The U.S. District Court for the Eastern District of Tennessee granted the plaintiffs’ and individual defendants’ motion to preliminarily approve the settlement of the class action claims against federal agents from the IRS and DHS (including U.S. Immigration and Customs Enforcement and U.S. Customs and Border Protection). Class members are approximately 100 Latinx workers who were detained during the workplace raid. The Court ordered class counsel to notify class members of their rights under the settlement. Class members must submit claim forms within 90 days of receiving notice of the settlement to claim their benefits. The settlement also resolves the Federal Tort Claims Act (FTCA) claims of six individual plaintiffs against the United States.

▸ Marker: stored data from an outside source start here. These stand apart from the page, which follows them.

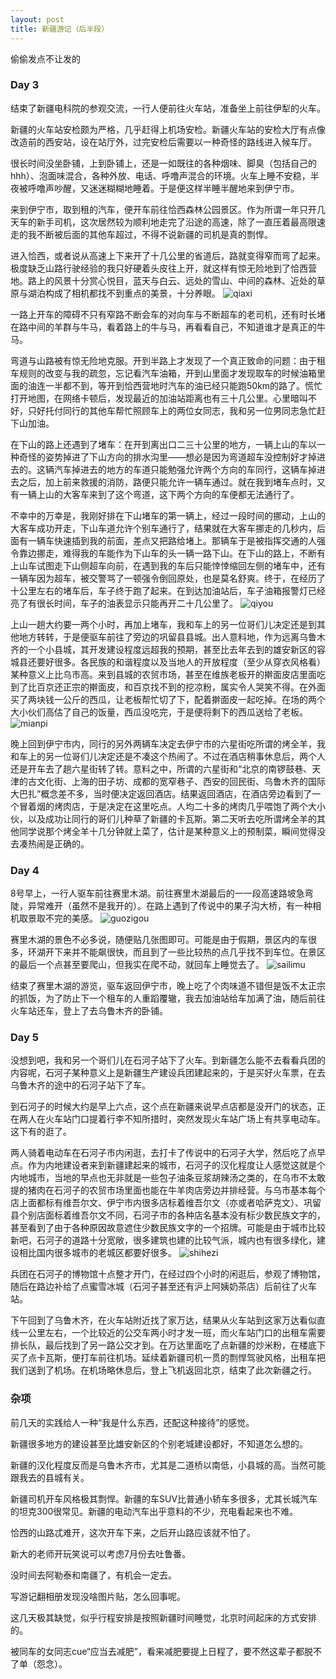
 ```yaml
---
layout: post
title: 新疆游记（后半段）
---
```

偷偷发点不让发的
### Day 3
结束了新疆电科院的参观交流，一行人便前往火车站，准备坐上前往伊犁的火车。

新疆的火车站安检颇为严格，几乎赶得上机场安检。新疆火车站的安检大厅有点像改造前的西安站，设在站厅外，过完安检后需要以一种奇怪的路线进入候车厅。

很长时间没坐卧铺，上到卧铺上，还是一如既往的各种烟味、脚臭（包括自己的hhh）、泡面味混合，各种外放、电话、呼噜声混合的环境。火车上睡不安稳，半夜被呼噜声吵醒，又迷迷糊糊地睡着。于是便这样半睡半醒地来到伊宁市。

来到伊宁市，取到租的汽车，便开车前往恰西森林公园景区。作为所谓一年只开几天车的新手司机，这次居然较为顺利地走完了沿途的高速，除了一直压着最高限速走的我不断被后面的其他车超过，不得不说新疆的司机是真的剽悍。

进入恰西，或者说从高速上下来开了十几公里的省道后，路就变得窄而弯了起来。极度缺乏山路行驶经验的我只好硬着头皮往上开，就这样有惊无险地到了恰西营地。路上的风景十分赏心悦目，蓝天与白云、远处的雪山、中间的森林、近处的草原与湖泊构成了相机都找不到重点的美景，十分养眼。
![qiaxi](pictures/20240611_xinjiang/qiaxi.jpg)

一路上开车的障碍不只有窄路不断会车的对向车与不断超车的老司机，还有时长堵在路中间的羊群与牛马，看着路上的牛与马，再看看自己，不知道谁才是真正的牛马。

弯道与山路被有惊无险地克服。开到半路上才发现了一个真正致命的问题：由于租车规则的改变与我的疏忽，忘记看汽车油箱，开到山里面才发现取车的时候油箱里面的油连一半都不到，等开到恰西营地时汽车的油已经只能跑50km的路了。慌忙打开地图，在网络卡顿后，发现最近的加油站距离也有三十几公里。心里暗叫不好，只好托付同行的其他车帮忙照顾车上的两位女同志，我和另一位男同志急忙赶下山加油。

在下山的路上还遇到了堵车：在开到离出口二三十公里的地方，一辆上山的车以一种奇怪的姿势掉进了下山方向的排水沟里——想必是因为弯道超车没控制好才掉进去的。这辆汽车掉进去的地方的车道只能勉强允许两个方向的车同行，这辆车掉进去之后，加上前来救援的消防，路便只能允许一辆车通过。就在我到堵车点时，又有一辆上山的大客车来到了这个弯道，这下两个方向的车便都无法通行了。

不幸中的万幸是，我刚好排在下山堵车的第一辆上，经过一段时间的挪动，上山的大客车成功开走，下山车道允许个别车通行了，结果就在大客车挪走的几秒内，后面有一辆车快速插到我的前面，差点又把路给堵上。那辆车于是被指挥交通的人强令靠边挪走，难得我的车能作为下山车的头一辆一路下山。在下山的路上，不断有上山车试图走下山侧超车向前，在遇到我的车后只能悻悻缩回左侧的堵车中，还有一辆车因为超车，被交警骂了一顿强令倒回原处，也是莫名舒爽。终于，在经历了十公里左右的堵车后，车子终于跑了起来。在到达加油站后，车子油箱报警灯已经亮了有很长时间，车子的油表显示只能再开二十几公里了。
![qiyou](pictures/20240611_xinjiang/qiyou.jpg)

上山一趟大约要一两个小时，再加上堵车，我和车上的另一位哥们儿决定还是到其他地方转转，于是便驱车前往了旁边的巩留县县城。出人意料地，作为远离乌鲁木齐的一个小县城，其开发建设程度远超我的预期，甚至比去年去到的雄安新区的容城县还要好很多。各民族的和谐程度以及当地人的开放程度（至少从穿衣风格看）某种意义上比乌市高。来到县城的农贸市场，甚至在维族老板开的擀面皮店里面吃到了比百京还正宗的擀面皮，和百京找不到的挖凉粉，属实令人哭笑不得。在外面买了两块钱一公斤的西瓜，让老板帮忙切了下，配着擀面皮一起吃掉。在场的两个大小伙们高估了自己的饭量，西瓜没吃完，于是便将剩下的西瓜送给了老板。
![mianpi](pictures/20240611_xinjiang/mianpi.jpg)

晚上回到伊宁市内，同行的另外两辆车决定去伊宁市的六星街吃所谓的烤全羊，我和车上的另一位哥们儿决定还是不凑这个热闹了。不过在酒店稍事休息后，两个人还是开车去了趟六星街转了转。意料之中，所谓的六星街和“北京的南锣鼓巷、天津的古文化街、上海的田子坊、成都的宽窄巷子、西安的回民街、乌鲁木齐的国际大巴扎”概念差不多，当时便决定返回酒店。结果返回酒店，在酒店旁边看到了一个冒着烟的烤肉店，于是决定在这里吃点。人均二十多的烤肉几乎喂饱了两个大小伙，以及成功让同行的哥们儿种草了新疆的卡瓦斯。第二天听去吃所谓烤全羊的其他同学说那个烤全羊十几分钟就上菜了，估计是某种意义上的预制菜，瞬间觉得没去凑热闹是正确的。
### Day 4
8号早上，一行人驱车前往赛里木湖。前往赛里木湖最后的一一段高速路坡急弯陡，异常难开（虽然不是我开的）。在路上遇到了传说中的果子沟大桥，有一种相机取景取不完的美感。
![guozigou](pictures/20240611_xinjiang/guozigou.jpg)

赛里木湖的景色不必多说，随便贴几张图即可。可能是由于假期，景区内的车很多，环湖开下来并不能飙很快，而且到了一些比较热的点几乎找不到车位。在景区的最后一个点甚至要爬山，但我实在爬不动，就回车上睡觉去了。
![sailimu](pictures/20240611_xinjiang/sailimu.jpg)

结束了赛里木湖的游览，驱车返回伊宁市，晚上吃了个肉味道不错但是饭不太正宗的抓饭，为了防止下一个租车的人重蹈覆辙，我去加油站给车加满了油，随后前往火车站还车，登上了去乌鲁木齐的卧铺。
### Day 5
没想到吧，我和另一个哥们儿在石河子站下了火车。到新疆怎么能不去看看兵团的内容呢，石河子某种意义上是新疆生产建设兵团建起来的，于是买好火车票，在去乌鲁木齐的途中的石河子站下了车。

到石河子的时候大约是早上六点，这个点在新疆来说早点店都是没开门的状态，正在两人在火车站门口提着行李不知所措时，突然发现火车站广场上有共享电动车。这下有的逛了。

两人骑着电动车在石河子市内闲逛，去打卡了传说中的石河子大学，然后吃了点早点。作为内地建设者来到新疆建起来的城市，石河子的汉化程度让人感觉这就是个内地城市，当地的早点也无非就是一些包子油条豆浆胡辣汤之类的，在乌市不太敢提的猪肉在石河子的农贸市场里面也能在牛羊肉店旁边并排经营。与乌市基本每个店上面都标有维吾尔文、伊宁市内很多店标着维吾尔文（亦或者哈萨克文）、巩留县个别店面标着维吾尔文不同，石河子市的各种店名基本没有标少数民族文字的，甚至看到了由于各种原因故意遮住少数民族文字的一个招牌。可能是由于城市比较新吧，石河子的道路十分宽敞，很多建筑也建的比较气派，城内也有很多绿化，建设相比国内很多城市的老城区都要好很多。
![shihezi](pictures/20240611_xinjiang/shihezi.jpg)

兵团在石河子的博物馆十点整才开门，在经过四个小时的闲逛后，参观了博物馆，随后在路边补给了点蜜雪冰城（石河子甚至还有沪上阿姨奶茶店）后前往了火车站。

下午回到了乌鲁木齐，在火车站附近找了家万达，结果从火车站到这家万达看似直线一公里左右，一个比较近的公交车两小时才发一班，而火车站门口的出租车需要排长队，最后找到了另一路公交才到。在万达里面吃了点新疆的炒米粉，在楼底下买了点卡瓦斯，便打车前往机场。延续着新疆司机一贯的剽悍驾驶风格，出租车把我们送到了机场。在机场略休息后，登上飞机返回北京，结束了此次新疆之行。
### 杂项
前几天的实践给人一种“我是什么东西，还配这种接待”的感觉。

新疆很多地方的建设甚至比雄安新区的个别老城建设都好，不知道怎么想的。

新疆的汉化程度反而是乌鲁木齐市，尤其是二道桥以南低，小县城的高。当然可能跟我去的县城有关。

新疆司机开车风格极其剽悍。新疆的车SUV比普通小轿车多很多，尤其长城汽车的坦克300很常见。新疆的电动汽车出乎意料的不少，充电看起来也不难。

恰西的山路忒难开，这次开车下来，之后开山路应该就不怕了。

新大的老师开玩笑说可以考虑7月份去吐鲁番。

没时间去阿勒泰和南疆了，有机会一定去。

写游记翻相册发现没啥图片贴，怎么回事呢。

这几天极其缺觉，似乎行程安排是按照新疆时间睡觉，北京时间起床的方式安排的。

被同车的女同志cue“应当去减肥”，看来减肥要提上日程了，要不然这辈子都脱不了单（怨念）。
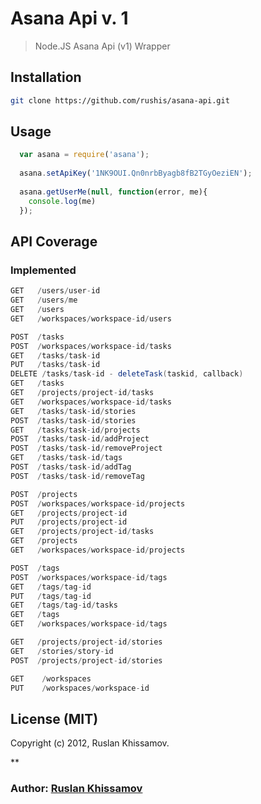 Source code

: # Asana Api v. 1

> Node.JS Asana Api (v1) Wrapper

## Installation
```bash
git clone https://github.com/rushis/asana-api.git
```
## Usage 

``` js
  var asana = require('asana');
  
  asana.setApiKey('1NK9OUI.Qn0nrbByagb8fB2TGyOeziEN');
  
  asana.getUserMe(null, function(error, me){
    console.log(me)
  });
```

## API Coverage

### Implemented

``` scala
GET   /users/user-id 
GET   /users/me
GET   /users
GET   /workspaces/workspace-id/users

POST  /tasks
POST  /workspaces/workspace-id/tasks
GET   /tasks/task-id
PUT   /tasks/task-id
DELETE /tasks/task-id - deleteTask(taskid, callback)
GET   /tasks
GET   /projects/project-id/tasks
GET   /workspaces/workspace-id/tasks
GET   /tasks/task-id/stories
POST  /tasks/task-id/stories
GET   /tasks/task-id/projects
POST  /tasks/task-id/addProject
POST  /tasks/task-id/removeProject
GET   /tasks/task-id/tags
POST  /tasks/task-id/addTag
POST  /tasks/task-id/removeTag

POST  /projects
POST  /workspaces/workspace-id/projects
GET   /projects/project-id
PUT   /projects/project-id
GET   /projects/project-id/tasks
GET   /projects
GET   /workspaces/workspace-id/projects

POST  /tags
POST  /workspaces/workspace-id/tags
GET   /tags/tag-id
PUT   /tags/tag-id
GET   /tags/tag-id/tasks
GET   /tags
GET   /workspaces/workspace-id/tags

GET   /projects/project-id/stories
GET   /stories/story-id
POST  /projects/project-id/stories

GET    /workspaces
PUT    /workspaces/workspace-id
```

## License (MIT)

Copyright (c) 2012, Ruslan Khissamov.

**

### Author: [Ruslan Khissamov][0]

[0]: http://github.com/rushis/
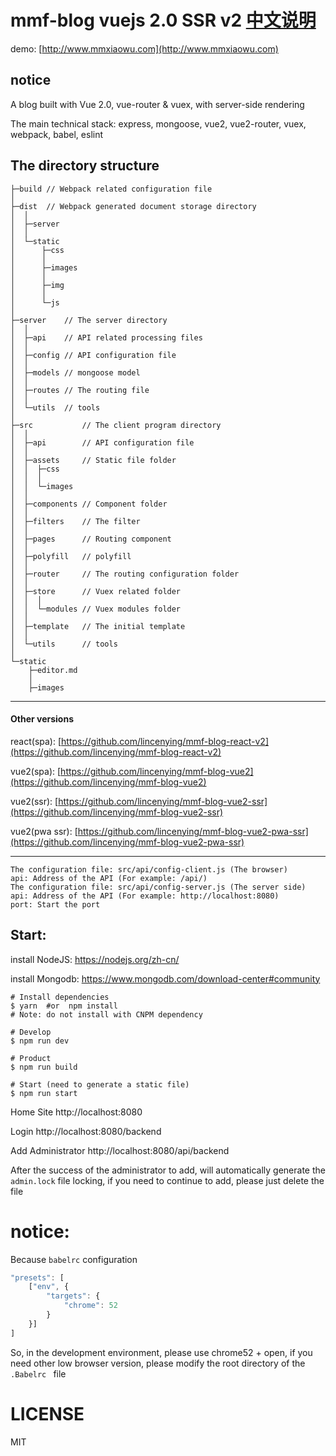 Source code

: # mmf-blog vuejs 2.0 SSR v2         [中文说明](https://github.com/lincenying/mmf-blog-vue2-ssr/blob/master/README_CN.md)

demo: [http://www.mmxiaowu.com](http://www.mmxiaowu.com)

## notice

A blog built with Vue 2.0, vue-router & vuex, with server-side rendering

The main technical stack: express, mongoose, vue2, vue2-router, vuex, webpack, babel, eslint

## The directory structure

```
├─build // Webpack related configuration file
│
├─dist  // Webpack generated document storage directory
│  │
│  ├─server
│  │
│  └─static
│      ├─css
│      │
│      ├─images
│      │
│      ├─img
│      │
│      └─js
│
├─server    // The server directory
│  │
│  ├─api    // API related processing files
│  │
│  ├─config // API configuration file
│  │
│  ├─models // mongoose model
│  │
│  ├─routes // The routing file
│  │
│  └─utils  // tools
│
├─src           // The client program directory
│  │
│  ├─api        // API configuration file
│  │
│  ├─assets     // Static file folder
│  │  ├─css
│  │  │
│  │  └─images
│  │
│  ├─components // Component folder
│  │
│  ├─filters    // The filter
│  │
│  ├─pages      // Routing component
│  │
│  ├─polyfill   // polyfill
│  │
│  ├─router     // The routing configuration folder
│  │
│  ├─store      // Vuex related folder
│  │  │
│  │  └─modules // Vuex modules folder
│  │
│  ├─template   // The initial template
│  │
│  └─utils      // tools
│
└─static
    ├─editor.md
    │
    ├─images

```

---

#### Other versions

react(spa): [https://github.com/lincenying/mmf-blog-react-v2](https://github.com/lincenying/mmf-blog-react-v2)

vue2(spa): [https://github.com/lincenying/mmf-blog-vue2](https://github.com/lincenying/mmf-blog-vue2)

vue2(ssr): [https://github.com/lincenying/mmf-blog-vue2-ssr](https://github.com/lincenying/mmf-blog-vue2-ssr)

vue2(pwa ssr): [https://github.com/lincenying/mmf-blog-vue2-pwa-ssr](https://github.com/lincenying/mmf-blog-vue2-pwa-ssr)

---

```
The configuration file: src/api/config-client.js (The browser)
api: Address of the API (For example: /api/)
The configuration file: src/api/config-server.js (The server side)
api: Address of the API (For example: http://localhost:8080)
port: Start the port
```

## Start:
install NodeJS:
https://nodejs.org/zh-cn/

install Mongodb:
https://www.mongodb.com/download-center#community

```shell
# Install dependencies
$ yarn  #or  npm install
# Note: do not install with CNPM dependency

# Develop
$ npm run dev

# Product
$ npm run build

# Start (need to generate a static file)
$ npm run start
```

Home Site
http://localhost:8080

Login
http://localhost:8080/backend

Add Administrator
http://localhost:8080/api/backend

After the success of the administrator to add, will automatically generate the `admin.lock` file locking, if you need to continue to add, please just delete the file

# notice:
Because ` babelrc ` configuration

```javascript
"presets": [
    ["env", {
        "targets": {
            "chrome": 52
        }
    }]
]
```
So, in the development environment, please use chrome52 + open, if you need other low browser version, please modify the root directory of the `.Babelrc ` file

# LICENSE

MIT
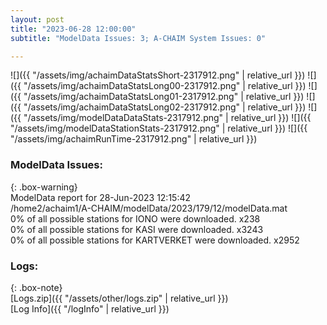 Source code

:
 ```yaml
---
layout: post
title: "2023-06-28 12:00:00"
subtitle: "ModelData Issues: 3; A-CHAIM System Issues: 0"

---
```


![]({{ "/assets/img/achaimDataStatsShort-2317912.png" | relative_url }})
![]({{ "/assets/img/achaimDataStatsLong00-2317912.png" | relative_url }})
![]({{ "/assets/img/achaimDataStatsLong01-2317912.png" | relative_url }})
![]({{ "/assets/img/achaimDataStatsLong02-2317912.png" | relative_url }})
![]({{ "/assets/img/modelDataDataStats-2317912.png" | relative_url }})
![]({{ "/assets/img/modelDataStationStats-2317912.png" | relative_url }})
![]({{ "/assets/img/achaimRunTime-2317912.png" | relative_url }})


### ModelData Issues:  
  
{: .box-warning}  
 ModelData report for 28-Jun-2023 12:15:42   
 /home2/achaim1/A-CHAIM/modelData/2023/179/12/modelData.mat   
 0% of all possible stations for IONO were downloaded. x238   
 0% of all possible stations for KASI were downloaded. x3243   
 0% of all possible stations for KARTVERKET were downloaded. x2952   
  


### Logs:  
  
{: .box-note}  
[Logs.zip]({{ "/assets/other/logs.zip" | relative_url }})  
[Log Info]({{ "/logInfo" | relative_url }})  
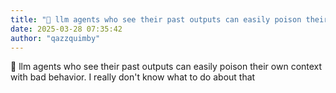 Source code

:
 ```yaml
---
title: "💭 llm agents who see their past outputs can easily poison their own context with..."
date: 2025-03-28 07:35:42
author: "qazzquimby"
---
```


💭 llm agents who see their past outputs can easily poison their own context with bad behavior. I really don't know what to do about that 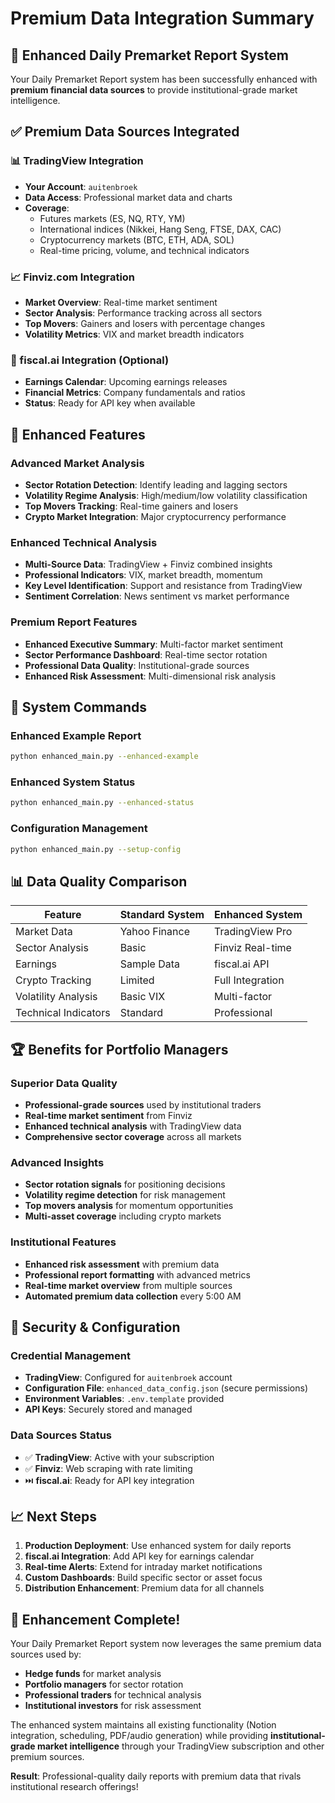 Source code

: # Premium Data Integration Summary

## 🚀 Enhanced Daily Premarket Report System

Your Daily Premarket Report system has been successfully enhanced with **premium financial data sources** to provide institutional-grade market intelligence.

## ✅ Premium Data Sources Integrated

### 📊 TradingView Integration
- **Your Account**: `auitenbroek`
- **Data Access**: Professional market data and charts
- **Coverage**:
  - Futures markets (ES, NQ, RTY, YM)
  - International indices (Nikkei, Hang Seng, FTSE, DAX, CAC)
  - Cryptocurrency markets (BTC, ETH, ADA, SOL)
  - Real-time pricing, volume, and technical indicators

### 📈 Finviz.com Integration
- **Market Overview**: Real-time market sentiment
- **Sector Analysis**: Performance tracking across all sectors
- **Top Movers**: Gainers and losers with percentage changes
- **Volatility Metrics**: VIX and market breadth indicators

### 💼 fiscal.ai Integration (Optional)
- **Earnings Calendar**: Upcoming earnings releases
- **Financial Metrics**: Company fundamentals and ratios
- **Status**: Ready for API key when available

## 🎯 Enhanced Features

### Advanced Market Analysis
- **Sector Rotation Detection**: Identify leading and lagging sectors
- **Volatility Regime Analysis**: High/medium/low volatility classification
- **Top Movers Tracking**: Real-time gainers and losers
- **Crypto Market Integration**: Major cryptocurrency performance

### Enhanced Technical Analysis
- **Multi-Source Data**: TradingView + Finviz combined insights
- **Professional Indicators**: VIX, market breadth, momentum
- **Key Level Identification**: Support and resistance from TradingView
- **Sentiment Correlation**: News sentiment vs market performance

### Premium Report Features
- **Enhanced Executive Summary**: Multi-factor market sentiment
- **Sector Performance Dashboard**: Real-time sector rotation
- **Professional Data Quality**: Institutional-grade sources
- **Enhanced Risk Assessment**: Multi-dimensional risk analysis

## 🔧 System Commands

### Enhanced Example Report
```bash
python enhanced_main.py --enhanced-example
```

### Enhanced System Status
```bash
python enhanced_main.py --enhanced-status
```

### Configuration Management
```bash
python enhanced_main.py --setup-config
```

## 📊 Data Quality Comparison

| Feature | Standard System | Enhanced System |
|---------|----------------|-----------------|
| Market Data | Yahoo Finance | TradingView Pro |
| Sector Analysis | Basic | Finviz Real-time |
| Earnings | Sample Data | fiscal.ai API |
| Crypto Tracking | Limited | Full Integration |
| Volatility Analysis | Basic VIX | Multi-factor |
| Technical Indicators | Standard | Professional |

## 🏆 Benefits for Portfolio Managers

### Superior Data Quality
- **Professional-grade sources** used by institutional traders
- **Real-time market sentiment** from Finviz
- **Enhanced technical analysis** with TradingView data
- **Comprehensive sector coverage** across all markets

### Advanced Insights
- **Sector rotation signals** for positioning decisions
- **Volatility regime detection** for risk management
- **Top movers analysis** for momentum opportunities
- **Multi-asset coverage** including crypto markets

### Institutional Features
- **Enhanced risk assessment** with premium data
- **Professional report formatting** with advanced metrics
- **Real-time market overview** from multiple sources
- **Automated premium data collection** every 5:00 AM

## 🔐 Security & Configuration

### Credential Management
- **TradingView**: Configured for `auitenbroek` account
- **Configuration File**: `enhanced_data_config.json` (secure permissions)
- **Environment Variables**: `.env.template` provided
- **API Keys**: Securely stored and managed

### Data Sources Status
- ✅ **TradingView**: Active with your subscription
- ✅ **Finviz**: Web scraping with rate limiting
- ⏭️ **fiscal.ai**: Ready for API key integration

## 📈 Next Steps

1. **Production Deployment**: Use enhanced system for daily reports
2. **fiscal.ai Integration**: Add API key for earnings calendar
3. **Real-time Alerts**: Extend for intraday market notifications
4. **Custom Dashboards**: Build specific sector or asset focus
5. **Distribution Enhancement**: Premium data for all channels

## 🎉 Enhancement Complete!

Your Daily Premarket Report system now leverages the same premium data sources used by:
- **Hedge funds** for market analysis
- **Portfolio managers** for sector rotation
- **Professional traders** for technical analysis
- **Institutional investors** for risk assessment

The enhanced system maintains all existing functionality (Notion integration, scheduling, PDF/audio generation) while providing **institutional-grade market intelligence** through your TradingView subscription and other premium sources.

**Result**: Professional-quality daily reports with premium data that rivals institutional research offerings! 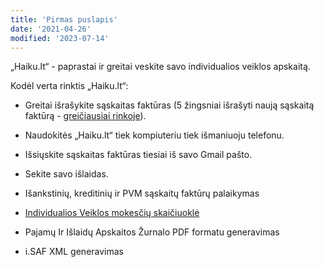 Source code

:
 ```yaml
---
title: 'Pirmas puslapis'
date: '2021-04-26'
modified: '2023-07-14'
---
```


„Haiku.lt“ - paprastai ir greitai veskite savo individualios
veiklos apskaitą.

Kodėl verta rinktis „Haiku.lt“:

- Greitai išrašykite sąskaitas faktūras (5 žingsniai išrašyti
  naują sąskaitą faktūrą - [greičiausiai
  rinkoje](/straipsniai/palyginimas)).

- Naudokitės „Haiku.lt“ tiek kompiuteriu tiek išmaniuoju telefonu.

- Išsiųskite sąskaitas faktūras tiesiai iš savo Gmail pašto.

- Sekite savo išlaidas.

- Išankstinių, kreditinių ir PVM sąskaitų faktūrų palaikymas

- [Individualios Veiklos mokesčių skaičiuoklė](/iv-skaiciuokle)

- Pajamų Ir Išlaidų Apskaitos Žurnalo PDF formatu generavimas

- i.SAF XML generavimas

In August, the Court certified the case as a class action in a precedent-setting decision, paving the way for class wide relief for the unlawful policing and racial profiling alleged in the lawsuit.
Under the $1.175 million settlement, class members will receive a total of $550,000 and, upon request, a letter from ICE confirming their membership in the class that can be included in any applications for immigration relief. The settlement also requires the United States to pay $475,000 to the six individual plaintiffs to resolve their FTCA claims, including excessive force and unlawful arrest, and $150,000 in attorneys’ fees and expenses to SPLC and NILC. The Court has scheduled a final approval hearing on Feb. 27, 2023.
The following statements are provided by:
Michelle Lapointe, senior staff attorney, National Immigration Law Center“This historic settlement, once finalized, will provide a measure of justice to dozens of Latinx workers who bravely fought back when federal agents violated their rights. It is a testament to the power of a community who — rather than cower — came together and organized, in the face of the previous administration’s hateful campaign to demonize and instill fear in immigrant communities. We are pleased with this important step toward achieving justice for our courageous plaintiffs and look forward to continuing toward resolution in their case.”
Meredith Stewart, senior supervising attorney, Southern Poverty Law Center’s Immigrant Justice Project“This settlement marks a historic moment for immigrant workers in America. The Latinx workers took a stand against federal agents targeting them because of their ethnicity. This unprecedented settlement, once finalized, will show law enforcement officers that there are consequences for unlawful policing and racial profiling, even when aimed at low-wage, immigrant workers. The resolution of this case restores a measure of justice to the workers and reaffirms the rights of all workers in this country.”
BACKGROUND:Isabel Zelaya, et al. v. Robert Hammer, et al. was filed on Feb. 21, 2019. Plaintiffs are represented by the National Immigration Law Center (NILC), the Southern Poverty Law Center (SPLC), pro bono attorneys Eben P. Colby, Jeremy A. Berman, Arthur R. Bookout and the law firms of Sherrard Roe Voigt & Harbison and Sperling & Slater. On April 5, 2018, U.S. Immigration and Customs Enforcement (ICE) and the Internal Revenue Service (IRS), with assistance from U.S. Customs and Border Protection (CBP), the Tennessee Highway Patrol and the Morristown Police Department, executed the largest workplace immigration raid in nearly a decade, detaining approximately 100 Latinx workers at an east Tennessee meat processing plant, violating their civil rights."